**EXERCISE OBJECTIVE**
Every record below needs to be retyped exactly as it appears.

Saved data entries:
'''

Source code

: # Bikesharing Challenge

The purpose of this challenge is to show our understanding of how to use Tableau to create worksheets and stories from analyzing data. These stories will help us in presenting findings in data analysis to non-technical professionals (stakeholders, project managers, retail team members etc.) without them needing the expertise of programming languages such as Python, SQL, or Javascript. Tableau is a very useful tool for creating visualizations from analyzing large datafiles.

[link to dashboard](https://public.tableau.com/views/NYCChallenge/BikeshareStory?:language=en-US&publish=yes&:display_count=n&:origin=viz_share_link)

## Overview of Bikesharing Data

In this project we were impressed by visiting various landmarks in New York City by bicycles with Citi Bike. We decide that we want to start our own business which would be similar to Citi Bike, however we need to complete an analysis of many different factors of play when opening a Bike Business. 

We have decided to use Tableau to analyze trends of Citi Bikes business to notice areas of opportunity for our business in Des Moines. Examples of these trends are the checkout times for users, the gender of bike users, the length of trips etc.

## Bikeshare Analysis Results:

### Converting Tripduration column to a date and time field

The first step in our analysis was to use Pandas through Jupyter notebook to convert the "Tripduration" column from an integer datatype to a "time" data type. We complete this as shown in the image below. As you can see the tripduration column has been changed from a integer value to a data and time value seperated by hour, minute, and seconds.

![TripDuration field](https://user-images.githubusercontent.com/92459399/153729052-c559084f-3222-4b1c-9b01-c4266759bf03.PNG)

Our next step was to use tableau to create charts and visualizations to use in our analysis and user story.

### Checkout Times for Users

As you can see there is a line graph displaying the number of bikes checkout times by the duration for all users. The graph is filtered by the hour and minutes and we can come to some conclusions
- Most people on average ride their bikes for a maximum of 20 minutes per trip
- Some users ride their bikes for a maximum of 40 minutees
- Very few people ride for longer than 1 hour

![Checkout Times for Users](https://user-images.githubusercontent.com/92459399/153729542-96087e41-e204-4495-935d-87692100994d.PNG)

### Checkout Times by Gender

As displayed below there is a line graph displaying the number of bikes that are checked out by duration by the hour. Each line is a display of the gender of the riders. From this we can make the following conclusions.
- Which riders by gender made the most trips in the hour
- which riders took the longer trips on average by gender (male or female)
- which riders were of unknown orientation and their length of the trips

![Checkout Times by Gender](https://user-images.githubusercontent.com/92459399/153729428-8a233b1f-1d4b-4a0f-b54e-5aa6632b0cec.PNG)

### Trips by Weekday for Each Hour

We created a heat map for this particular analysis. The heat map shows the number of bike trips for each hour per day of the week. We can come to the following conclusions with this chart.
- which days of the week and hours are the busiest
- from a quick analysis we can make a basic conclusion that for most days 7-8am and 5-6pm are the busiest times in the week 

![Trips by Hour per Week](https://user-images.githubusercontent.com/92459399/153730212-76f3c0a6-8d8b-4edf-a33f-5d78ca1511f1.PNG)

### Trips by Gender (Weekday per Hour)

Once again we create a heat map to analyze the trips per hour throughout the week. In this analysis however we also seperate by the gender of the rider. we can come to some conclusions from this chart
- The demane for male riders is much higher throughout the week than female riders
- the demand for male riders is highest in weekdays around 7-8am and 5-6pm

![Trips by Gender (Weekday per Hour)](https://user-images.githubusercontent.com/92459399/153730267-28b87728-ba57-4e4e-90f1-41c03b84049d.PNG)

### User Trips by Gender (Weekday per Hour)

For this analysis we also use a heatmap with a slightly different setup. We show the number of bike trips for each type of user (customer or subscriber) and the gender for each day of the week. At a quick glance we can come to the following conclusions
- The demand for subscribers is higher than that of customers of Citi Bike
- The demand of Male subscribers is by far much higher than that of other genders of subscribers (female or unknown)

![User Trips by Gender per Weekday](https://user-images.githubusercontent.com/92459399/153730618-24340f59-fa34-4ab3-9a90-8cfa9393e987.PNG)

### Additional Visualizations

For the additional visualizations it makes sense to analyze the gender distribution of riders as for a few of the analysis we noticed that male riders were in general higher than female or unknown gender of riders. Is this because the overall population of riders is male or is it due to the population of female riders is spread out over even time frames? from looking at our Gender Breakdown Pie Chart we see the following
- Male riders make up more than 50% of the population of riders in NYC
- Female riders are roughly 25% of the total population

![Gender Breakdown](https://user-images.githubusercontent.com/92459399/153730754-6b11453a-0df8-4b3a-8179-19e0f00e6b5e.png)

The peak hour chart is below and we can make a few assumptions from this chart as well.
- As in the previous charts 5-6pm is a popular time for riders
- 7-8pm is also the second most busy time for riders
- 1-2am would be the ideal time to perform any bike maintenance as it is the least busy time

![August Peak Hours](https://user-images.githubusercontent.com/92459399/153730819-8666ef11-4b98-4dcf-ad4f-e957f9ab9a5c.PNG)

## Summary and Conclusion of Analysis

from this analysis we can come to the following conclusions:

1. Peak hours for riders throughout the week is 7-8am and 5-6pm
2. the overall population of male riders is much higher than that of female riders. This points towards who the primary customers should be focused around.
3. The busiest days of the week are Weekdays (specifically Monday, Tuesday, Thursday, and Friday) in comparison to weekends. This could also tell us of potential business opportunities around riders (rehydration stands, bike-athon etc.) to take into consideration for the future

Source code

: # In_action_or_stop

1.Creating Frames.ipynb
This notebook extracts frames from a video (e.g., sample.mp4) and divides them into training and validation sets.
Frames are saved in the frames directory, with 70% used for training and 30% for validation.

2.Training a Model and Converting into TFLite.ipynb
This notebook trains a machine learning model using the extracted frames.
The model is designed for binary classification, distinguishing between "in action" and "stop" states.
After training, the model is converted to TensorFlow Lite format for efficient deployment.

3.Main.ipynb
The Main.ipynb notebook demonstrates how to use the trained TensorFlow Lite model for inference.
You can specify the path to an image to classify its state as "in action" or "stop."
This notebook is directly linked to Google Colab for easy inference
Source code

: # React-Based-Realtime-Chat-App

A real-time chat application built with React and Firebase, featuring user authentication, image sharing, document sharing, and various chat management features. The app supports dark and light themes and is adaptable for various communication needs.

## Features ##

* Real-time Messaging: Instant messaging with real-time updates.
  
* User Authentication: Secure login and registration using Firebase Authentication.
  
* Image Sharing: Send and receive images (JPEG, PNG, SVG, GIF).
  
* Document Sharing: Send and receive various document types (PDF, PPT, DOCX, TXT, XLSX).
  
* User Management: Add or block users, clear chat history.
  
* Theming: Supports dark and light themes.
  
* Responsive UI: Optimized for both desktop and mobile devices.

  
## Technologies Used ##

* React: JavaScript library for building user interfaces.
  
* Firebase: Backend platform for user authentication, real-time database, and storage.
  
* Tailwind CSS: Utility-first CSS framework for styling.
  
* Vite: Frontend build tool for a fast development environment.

'''

**SOLUTION FOR THIS EXERCISE**
Source code

: # Bikesharing Challenge

The purpose of this challenge is to show our understanding of how to use Tableau to create worksheets and stories from analyzing data. These stories will help us in presenting findings in data analysis to non-technical professionals (stakeholders, project managers, retail team members etc.) without them needing the expertise of programming languages such as Python, SQL, or Javascript. Tableau is a very useful tool for creating visualizations from analyzing large datafiles.

[link to dashboard](https://public.tableau.com/views/NYCChallenge/BikeshareStory?:language=en-US&publish=yes&:display_count=n&:origin=viz_share_link)

## Overview of Bikesharing Data

In this project we were impressed by visiting various landmarks in New York City by bicycles with Citi Bike. We decide that we want to start our own business which would be similar to Citi Bike, however we need to complete an analysis of many different factors of play when opening a Bike Business. 

We have decided to use Tableau to analyze trends of Citi Bikes business to notice areas of opportunity for our business in Des Moines. Examples of these trends are the checkout times for users, the gender of bike users, the length of trips etc.

## Bikeshare Analysis Results:

### Converting Tripduration column to a date and time field

The first step in our analysis was to use Pandas through Jupyter notebook to convert the "Tripduration" column from an integer datatype to a "time" data type. We complete this as shown in the image below. As you can see the tripduration column has been changed from a integer value to a data and time value seperated by hour, minute, and seconds.

![TripDuration field](https://user-images.githubusercontent.com/92459399/153729052-c559084f-3222-4b1c-9b01-c4266759bf03.PNG)

Our next step was to use tableau to create charts and visualizations to use in our analysis and user story.

### Checkout Times for Users

As you can see there is a line graph displaying the number of bikes checkout times by the duration for all users. The graph is filtered by the hour and minutes and we can come to some conclusions
- Most people on average ride their bikes for a maximum of 20 minutes per trip
- Some users ride their bikes for a maximum of 40 minutees
- Very few people ride for longer than 1 hour

![Checkout Times for Users](https://user-images.githubusercontent.com/92459399/153729542-96087e41-e204-4495-935d-87692100994d.PNG)

### Checkout Times by Gender

As displayed below there is a line graph displaying the number of bikes that are checked out by duration by the hour. Each line is a display of the gender of the riders. From this we can make the following conclusions.
- Which riders by gender made the most trips in the hour
- which riders took the longer trips on average by gender (male or female)
- which riders were of unknown orientation and their length of the trips

![Checkout Times by Gender](https://user-images.githubusercontent.com/92459399/153729428-8a233b1f-1d4b-4a0f-b54e-5aa6632b0cec.PNG)

### Trips by Weekday for Each Hour

We created a heat map for this particular analysis. The heat map shows the number of bike trips for each hour per day of the week. We can come to the following conclusions with this chart.
- which days of the week and hours are the busiest
- from a quick analysis we can make a basic conclusion that for most days 7-8am and 5-6pm are the busiest times in the week 

![Trips by Hour per Week](https://user-images.githubusercontent.com/92459399/153730212-76f3c0a6-8d8b-4edf-a33f-5d78ca1511f1.PNG)

### Trips by Gender (Weekday per Hour)

Once again we create a heat map to analyze the trips per hour throughout the week. In this analysis however we also seperate by the gender of the rider. we can come to some conclusions from this chart
- The demane for male riders is much higher throughout the week than female riders
- the demand for male riders is highest in weekdays around 7-8am and 5-6pm

![Trips by Gender (Weekday per Hour)](https://user-images.githubusercontent.com/92459399/153730267-28b87728-ba57-4e4e-90f1-41c03b84049d.PNG)

### User Trips by Gender (Weekday per Hour)

For this analysis we also use a heatmap with a slightly different setup. We show the number of bike trips for each type of user (customer or subscriber) and the gender for each day of the week. At a quick glance we can come to the following conclusions
- The demand for subscribers is higher than that of customers of Citi Bike
- The demand of Male subscribers is by far much higher than that of other genders of subscribers (female or unknown)

![User Trips by Gender per Weekday](https://user-images.githubusercontent.com/92459399/153730618-24340f59-fa34-4ab3-9a90-8cfa9393e987.PNG)

### Additional Visualizations

For the additional visualizations it makes sense to analyze the gender distribution of riders as for a few of the analysis we noticed that male riders were in general higher than female or unknown gender of riders. Is this because the overall population of riders is male or is it due to the population of female riders is spread out over even time frames? from looking at our Gender Breakdown Pie Chart we see the following
- Male riders make up more than 50% of the population of riders in NYC
- Female riders are roughly 25% of the total population

![Gender Breakdown](https://user-images.githubusercontent.com/92459399/153730754-6b11453a-0df8-4b3a-8179-19e0f00e6b5e.png)

The peak hour chart is below and we can make a few assumptions from this chart as well.
- As in the previous charts 5-6pm is a popular time for riders
- 7-8pm is also the second most busy time for riders
- 1-2am would be the ideal time to perform any bike maintenance as it is the least busy time

![August Peak Hours](https://user-images.githubusercontent.com/92459399/153730819-8666ef11-4b98-4dcf-ad4f-e957f9ab9a5c.PNG)

## Summary and Conclusion of Analysis

from this analysis we can come to the following conclusions:

1. Peak hours for riders throughout the week is 7-8am and 5-6pm
2. the overall population of male riders is much higher than that of female riders. This points towards who the primary customers should be focused around.
3. The busiest days of the week are Weekdays (specifically Monday, Tuesday, Thursday, and Friday) in comparison to weekends. This could also tell us of potential business opportunities around riders (rehydration stands, bike-athon etc.) to take into consideration for the future

Source code

: # In_action_or_stop

1.Creating Frames.ipynb
This notebook extracts frames from a video (e.g., sample.mp4) and divides them into training and validation sets.
Frames are saved in the frames directory, with 70% used for training and 30% for validation.

2.Training a Model and Converting into TFLite.ipynb
This notebook trains a machine learning model using the extracted frames.
The model is designed for binary classification, distinguishing between "in action" and "stop" states.
After training, the model is converted to TensorFlow Lite format for efficient deployment.

3.Main.ipynb
The Main.ipynb notebook demonstrates how to use the trained TensorFlow Lite model for inference.
You can specify the path to an image to classify its state as "in action" or "stop."
This notebook is directly linked to Google Colab for easy inference
Source code

: # React-Based-Realtime-Chat-App

A real-time chat application built with React and Firebase, featuring user authentication, image sharing, document sharing, and various chat management features. The app supports dark and light themes and is adaptable for various communication needs.

## Features ##

* Real-time Messaging: Instant messaging with real-time updates.
  
* User Authentication: Secure login and registration using Firebase Authentication.
  
* Image Sharing: Send and receive images (JPEG, PNG, SVG, GIF).
  
* Document Sharing: Send and receive various document types (PDF, PPT, DOCX, TXT, XLSX).
  
* User Management: Add or block users, clear chat history.
  
* Theming: Supports dark and light themes.
  
* Responsive UI: Optimized for both desktop and mobile devices.

  
## Technologies Used ##

* React: JavaScript library for building user interfaces.
  
* Firebase: Backend platform for user authentication, real-time database, and storage.
  
* Tailwind CSS: Utility-first CSS framework for styling.
  
* Vite: Frontend build tool for a fast development environment.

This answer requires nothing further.